What makes a player “good?” A good player is one who is valuable. The “best” player on a team is the one who is the most valuable to that team. Value is best determined by looking at a player’s OBP first, then SLG, and then going to other stats. This is true whether looking at the MVP race or trying to figure out who should make the Hall.

While this strategy makes sense, people soon realized some obvious flaws. Some players play in great hitters parks, while others hit in stadiums with huge outfields. Moreover some players played in eras with dominant pitching or rules that tilted the game towards pitching. For example, in 1968 Carl Yastrzemski won the batting title with a .301 batting average. In 1930, the mean batting average was .301. Obviously Yastrzemski was much more valuable to his team in 1968 than the average player was in 1930. Therefore OPS (OBP + SLG) is greatly flawed when comparing players from different eras, and sometimes even players from the same era.

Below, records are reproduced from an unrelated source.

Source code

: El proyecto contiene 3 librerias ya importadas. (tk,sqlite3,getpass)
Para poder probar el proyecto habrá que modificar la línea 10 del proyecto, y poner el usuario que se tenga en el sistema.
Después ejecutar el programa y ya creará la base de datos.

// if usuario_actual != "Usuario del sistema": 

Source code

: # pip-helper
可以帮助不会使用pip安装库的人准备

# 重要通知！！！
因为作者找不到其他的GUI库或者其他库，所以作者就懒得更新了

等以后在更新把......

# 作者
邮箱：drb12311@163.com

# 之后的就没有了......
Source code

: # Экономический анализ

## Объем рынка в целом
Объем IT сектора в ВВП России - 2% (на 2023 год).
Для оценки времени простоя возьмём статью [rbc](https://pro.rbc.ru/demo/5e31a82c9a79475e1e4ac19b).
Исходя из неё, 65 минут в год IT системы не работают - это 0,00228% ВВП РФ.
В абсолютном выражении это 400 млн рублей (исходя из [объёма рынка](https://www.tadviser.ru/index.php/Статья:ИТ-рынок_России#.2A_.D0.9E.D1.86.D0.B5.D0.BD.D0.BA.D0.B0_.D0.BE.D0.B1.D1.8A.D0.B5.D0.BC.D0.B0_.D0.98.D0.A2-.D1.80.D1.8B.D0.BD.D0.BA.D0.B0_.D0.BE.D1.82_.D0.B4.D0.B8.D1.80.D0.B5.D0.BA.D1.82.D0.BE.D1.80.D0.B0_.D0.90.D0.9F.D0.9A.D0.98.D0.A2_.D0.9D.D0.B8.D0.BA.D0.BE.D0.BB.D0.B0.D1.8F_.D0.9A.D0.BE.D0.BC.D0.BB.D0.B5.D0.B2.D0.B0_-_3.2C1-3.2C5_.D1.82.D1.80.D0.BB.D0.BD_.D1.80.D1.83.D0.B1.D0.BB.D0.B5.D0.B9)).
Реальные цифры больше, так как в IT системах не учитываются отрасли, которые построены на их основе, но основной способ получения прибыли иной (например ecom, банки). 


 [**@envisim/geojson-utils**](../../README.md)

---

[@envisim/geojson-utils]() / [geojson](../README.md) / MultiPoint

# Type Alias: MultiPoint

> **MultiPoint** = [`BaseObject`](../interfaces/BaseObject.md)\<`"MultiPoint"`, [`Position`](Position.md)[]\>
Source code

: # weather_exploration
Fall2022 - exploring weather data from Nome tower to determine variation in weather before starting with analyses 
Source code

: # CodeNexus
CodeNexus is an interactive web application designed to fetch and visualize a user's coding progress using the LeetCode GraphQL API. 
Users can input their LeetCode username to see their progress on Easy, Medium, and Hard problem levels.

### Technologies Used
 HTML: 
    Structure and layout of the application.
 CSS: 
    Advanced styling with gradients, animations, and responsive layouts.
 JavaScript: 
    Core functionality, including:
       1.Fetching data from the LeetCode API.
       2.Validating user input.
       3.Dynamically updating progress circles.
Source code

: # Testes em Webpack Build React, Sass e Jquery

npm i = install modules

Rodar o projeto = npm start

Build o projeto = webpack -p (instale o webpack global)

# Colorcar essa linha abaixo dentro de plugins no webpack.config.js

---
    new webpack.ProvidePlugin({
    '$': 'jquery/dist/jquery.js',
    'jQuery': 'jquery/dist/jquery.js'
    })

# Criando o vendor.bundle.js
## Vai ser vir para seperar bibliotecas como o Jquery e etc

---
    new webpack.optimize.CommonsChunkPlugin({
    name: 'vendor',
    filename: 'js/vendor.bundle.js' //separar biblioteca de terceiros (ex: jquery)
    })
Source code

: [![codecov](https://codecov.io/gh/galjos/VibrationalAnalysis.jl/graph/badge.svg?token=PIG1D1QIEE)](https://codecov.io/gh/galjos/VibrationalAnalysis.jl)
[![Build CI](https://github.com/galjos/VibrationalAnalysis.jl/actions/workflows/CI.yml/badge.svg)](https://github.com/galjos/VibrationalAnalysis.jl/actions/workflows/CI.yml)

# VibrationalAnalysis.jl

That’s where OPS+ comes in. It takes into account stadium and league differences and calculates the player’s OPS in relation to the rest of the players in the league. For example a player with a OPS+ of 120 has an OPS that is 20% better than the average player in his league, taking into account ballpark advantages/disadvantages. OPS+ is very useful because it allows us to compare Derek Jeter to, say, Honus Wagner even though the latter played in the dead ball era when no one hit home runs or slugged at a very high percentage.

While OPS+ is a major improvement over OPS, it suffers from similar flaws. OPS+ does not take into account positional value. Sabermetics assume that the further down one gets on the defensive spectrum, the more valuable the player is, everything else being equal.

Here’s an example. Take a look at a regular baseball team. Let’s use the Mets. How many Mets starters (excluding pitcher) could play 1B adequately (not average, but good enough that his defense isn’t so atrocious that it greatly outweighs his offensive contributions)? I would guess all 8. How many could play LF? Probably everyone except Delgado. What about RF? Again probably everyone besides Delgado. What about 3B? Here’s where the biggest drop off occurs. Obviously Wright, probably Reyes and Castillo, and with enough practice, maybe Lo Duca. What about SS? Reyes and that’s probably it. Maybe Wright could figure it out or Castillo in his prime could be decent. But that’s it.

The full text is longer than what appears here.